Safety training for the elderly is also included
February 24, 2005—As part of its continuing campaign to protect high-risk groups from fire, the National Fire Protection Association (NFPA) is providing the Navajo Nation with 7,500 smoke alarms that will be installed in homes in eight Navajo Nation chapters in New Mexico and Arizona. Funded by the federal Fire Prevention and Safety Grant, part of the most recent Assistance to Firefighters Grant Program of the U.S. Fire Administration, the award will pay for top model, 10-year lithium battery smoke alarms, their installation, some equipment to install them, and elder fall and fire prevention training.
The project, a combined effort with the Navajo Nation Fire Department, includes implementation of NFPA’s Remembering When: A Fire and Fall Prevention Program for Older AdultsTM that focuses on fire safety behaviors and fall prevention. Each Navajo Nation chapter will teach this program to elders in their community. The grant also provides for the adaptation of the Remembering When program for First Nation elders throughout the U.S.
Training dates for Navajo Nation firefighters and other leaders are March 2-4 at the Holiday Inn in Gallup, New Mexico.
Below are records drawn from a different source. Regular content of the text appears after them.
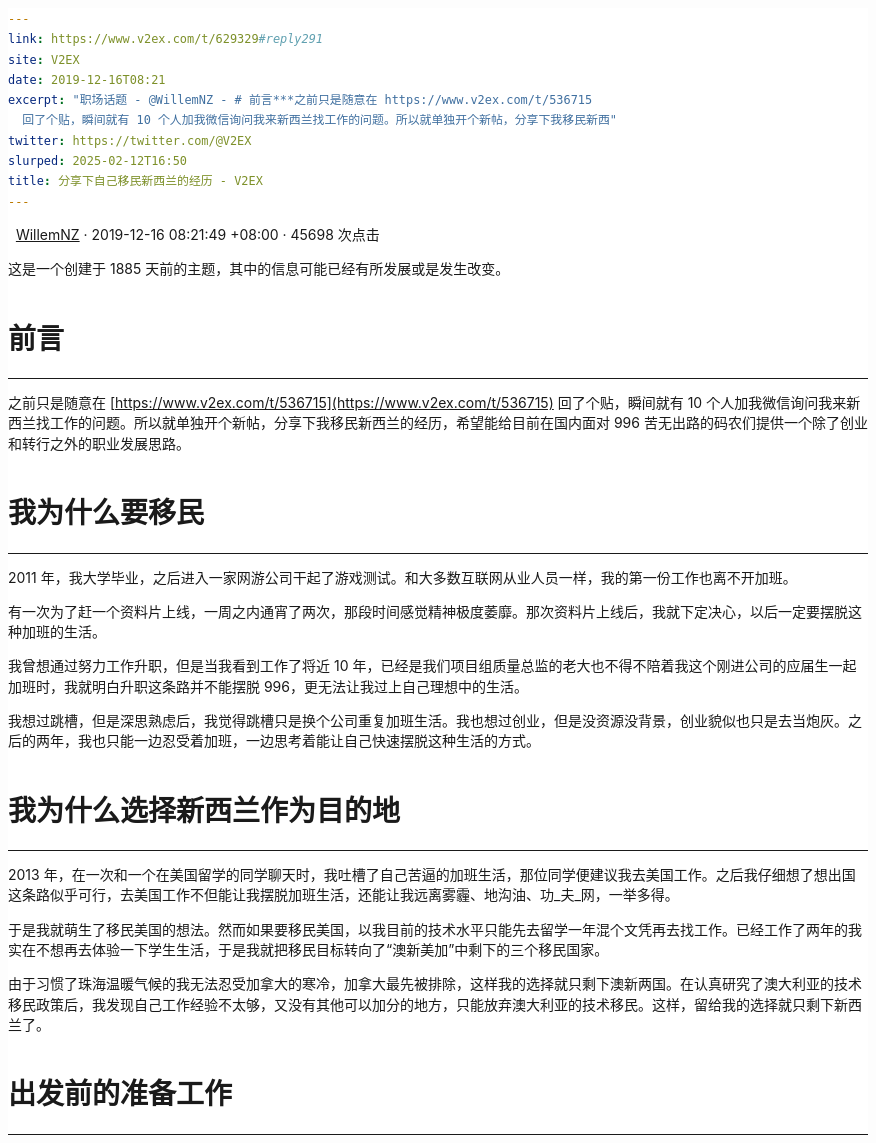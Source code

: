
 ```yaml
---
link: https://www.v2ex.com/t/629329#reply291
site: V2EX
date: 2019-12-16T08:21
excerpt: "职场话题 - @WillemNZ - # 前言***之前只是随意在 https://www.v2ex.com/t/536715
  回了个贴，瞬间就有 10 个人加我微信询问我来新西兰找工作的问题。所以就单独开个新帖，分享下我移民新西"
twitter: https://twitter.com/@V2EX
slurped: 2025-02-12T16:50
title: 分享下自己移民新西兰的经历 - V2EX
---
```

   
  [WillemNZ](/member/WillemNZ) · 2019-12-16 08:21:49 +08:00 · 45698 次点击

这是一个创建于 1885 天前的主题，其中的信息可能已经有所发展或是发生改变。

# 前言

---

之前只是随意在 [https://www.v2ex.com/t/536715](https://www.v2ex.com/t/536715) 回了个贴，瞬间就有 10 个人加我微信询问我来新西兰找工作的问题。所以就单独开个新帖，分享下我移民新西兰的经历，希望能给目前在国内面对 996 苦无出路的码农们提供一个除了创业和转行之外的职业发展思路。

# 我为什么要移民

---

2011 年，我大学毕业，之后进入一家网游公司干起了游戏测试。和大多数互联网从业人员一样，我的第一份工作也离不开加班。

有一次为了赶一个资料片上线，一周之内通宵了两次，那段时间感觉精神极度萎靡。那次资料片上线后，我就下定决心，以后一定要摆脱这种加班的生活。

我曾想通过努力工作升职，但是当我看到工作了将近 10 年，已经是我们项目组质量总监的老大也不得不陪着我这个刚进公司的应届生一起加班时，我就明白升职这条路并不能摆脱 996，更无法让我过上自己理想中的生活。

我想过跳槽，但是深思熟虑后，我觉得跳槽只是换个公司重复加班生活。我也想过创业，但是没资源没背景，创业貌似也只是去当炮灰。之后的两年，我也只能一边忍受着加班，一边思考着能让自己快速摆脱这种生活的方式。

# 我为什么选择新西兰作为目的地

---

2013 年，在一次和一个在美国留学的同学聊天时，我吐槽了自己苦逼的加班生活，那位同学便建议我去美国工作。之后我仔细想了想出国这条路似乎可行，去美国工作不但能让我摆脱加班生活，还能让我远离雾霾、地沟油、功_夫_网，一举多得。

于是我就萌生了移民美国的想法。然而如果要移民美国，以我目前的技术水平只能先去留学一年混个文凭再去找工作。已经工作了两年的我实在不想再去体验一下学生生活，于是我就把移民目标转向了“澳新美加”中剩下的三个移民国家。

由于习惯了珠海温暖气候的我无法忍受加拿大的寒冷，加拿大最先被排除，这样我的选择就只剩下澳新两国。在认真研究了澳大利亚的技术移民政策后，我发现自己工作经验不太够，又没有其他可以加分的地方，只能放弃澳大利亚的技术移民。这样，留给我的选择就只剩下新西兰了。

# 出发前的准备工作

---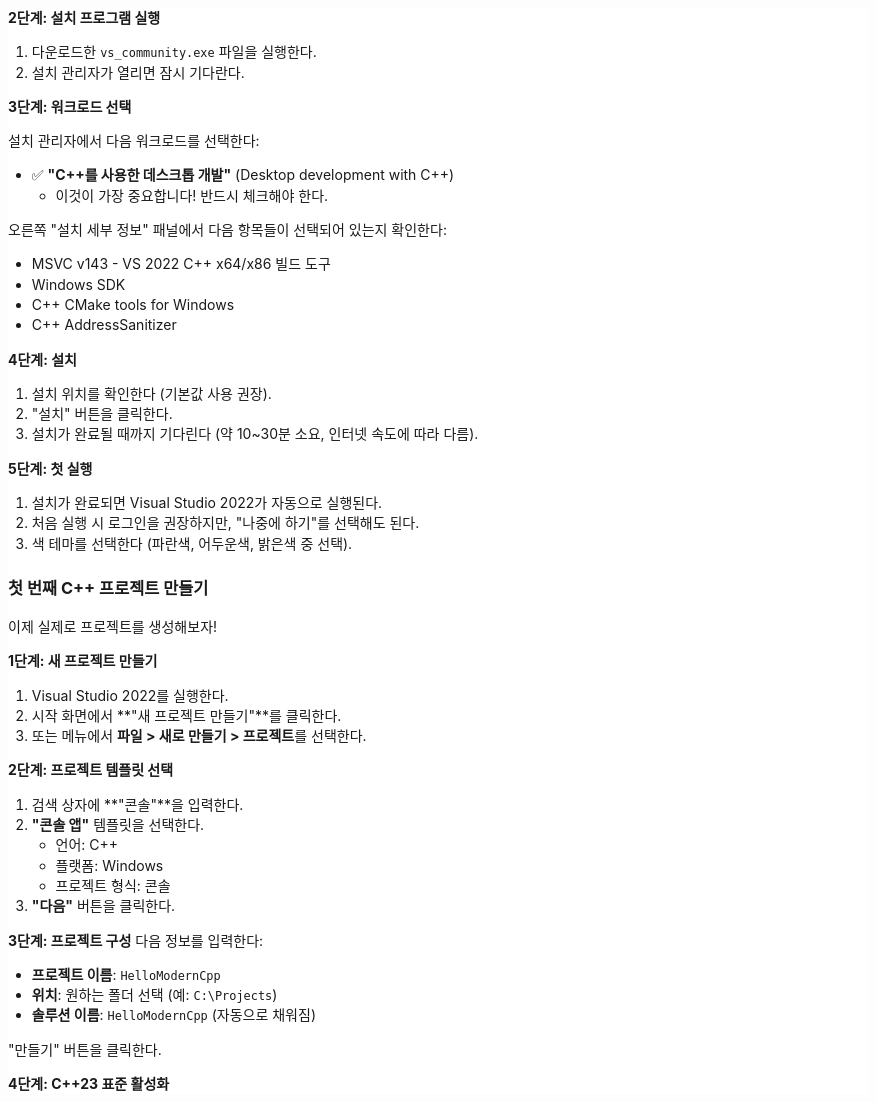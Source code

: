 **2단계: 설치 프로그램 실행**

1. 다운로드한 `vs_community.exe` 파일을 실행한다.
2. 설치 관리자가 열리면 잠시 기다란다.

**3단계: 워크로드 선택**

설치 관리자에서 다음 워크로드를 선택한다:

- ✅ **"C++를 사용한 데스크톱 개발"** (Desktop development with C++)
  - 이것이 가장 중요합니다! 반드시 체크해야 한다.

오른쪽 "설치 세부 정보" 패널에서 다음 항목들이 선택되어 있는지 확인한다:
- MSVC v143 - VS 2022 C++ x64/x86 빌드 도구
- Windows SDK
- C++ CMake tools for Windows
- C++ AddressSanitizer

**4단계: 설치**

1. 설치 위치를 확인한다 (기본값 사용 권장).
2. "설치" 버튼을 클릭한다.
3. 설치가 완료될 때까지 기다린다 (약 10~30분 소요, 인터넷 속도에 따라 다름).

**5단계: 첫 실행**

1. 설치가 완료되면 Visual Studio 2022가 자동으로 실행된다.
2. 처음 실행 시 로그인을 권장하지만, "나중에 하기"를 선택해도 된다.
3. 색 테마를 선택한다 (파란색, 어두운색, 밝은색 중 선택).
  

### 첫 번째 C++ 프로젝트 만들기
이제 실제로 프로젝트를 생성해보자!

**1단계: 새 프로젝트 만들기**

1. Visual Studio 2022를 실행한다.
2. 시작 화면에서 **"새 프로젝트 만들기"**를 클릭한다.
3. 또는 메뉴에서 **파일 > 새로 만들기 > 프로젝트**를 선택한다.

**2단계: 프로젝트 템플릿 선택**

1. 검색 상자에 **"콘솔"**을 입력한다.
2. **"콘솔 앱"** 템플릿을 선택한다.
   - 언어: C++
   - 플랫폼: Windows
   - 프로젝트 형식: 콘솔
3. **"다음"** 버튼을 클릭한다.

**3단계: 프로젝트 구성**
다음 정보를 입력한다:

- **프로젝트 이름**: `HelloModernCpp`
- **위치**: 원하는 폴더 선택 (예: `C:\Projects`)
- **솔루션 이름**: `HelloModernCpp` (자동으로 채워짐)

"만들기" 버튼을 클릭한다.

**4단계: C++23 표준 활성화**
Training will include smoke alarm installation, use of a follow-up survey form, and basics to develop home escape planning.
“We are pleased that NFPA is working with us to reduce the incidents of fire damage and injuries in homes on the Navajo Nation,” said Larry Chee, chief of Navajo Nation Fire and Rescue Services. “We know that along with the smoke alarms, the training program will have a great impact on saving lives.”
NFPA and its Center for High-Risk Outreach have worked with the Navajo Nation on several other projects over the past decade, including the Learn Not to Burn® programs, Risk Watch®, an injury prevention curriculum for school-age children, as well as helping to establish the Navajo Nation Interagency Fire Safety Coalition.
NFPA has been a worldwide leader in providing fire, electrical, building, and life safety to the public since 1896. The mission of the international nonprofit organization is to reduce the worldwide burden of fire and other hazards on the quality of life by providing and advocating scientifically-based consensus codes and standards, research, training and education.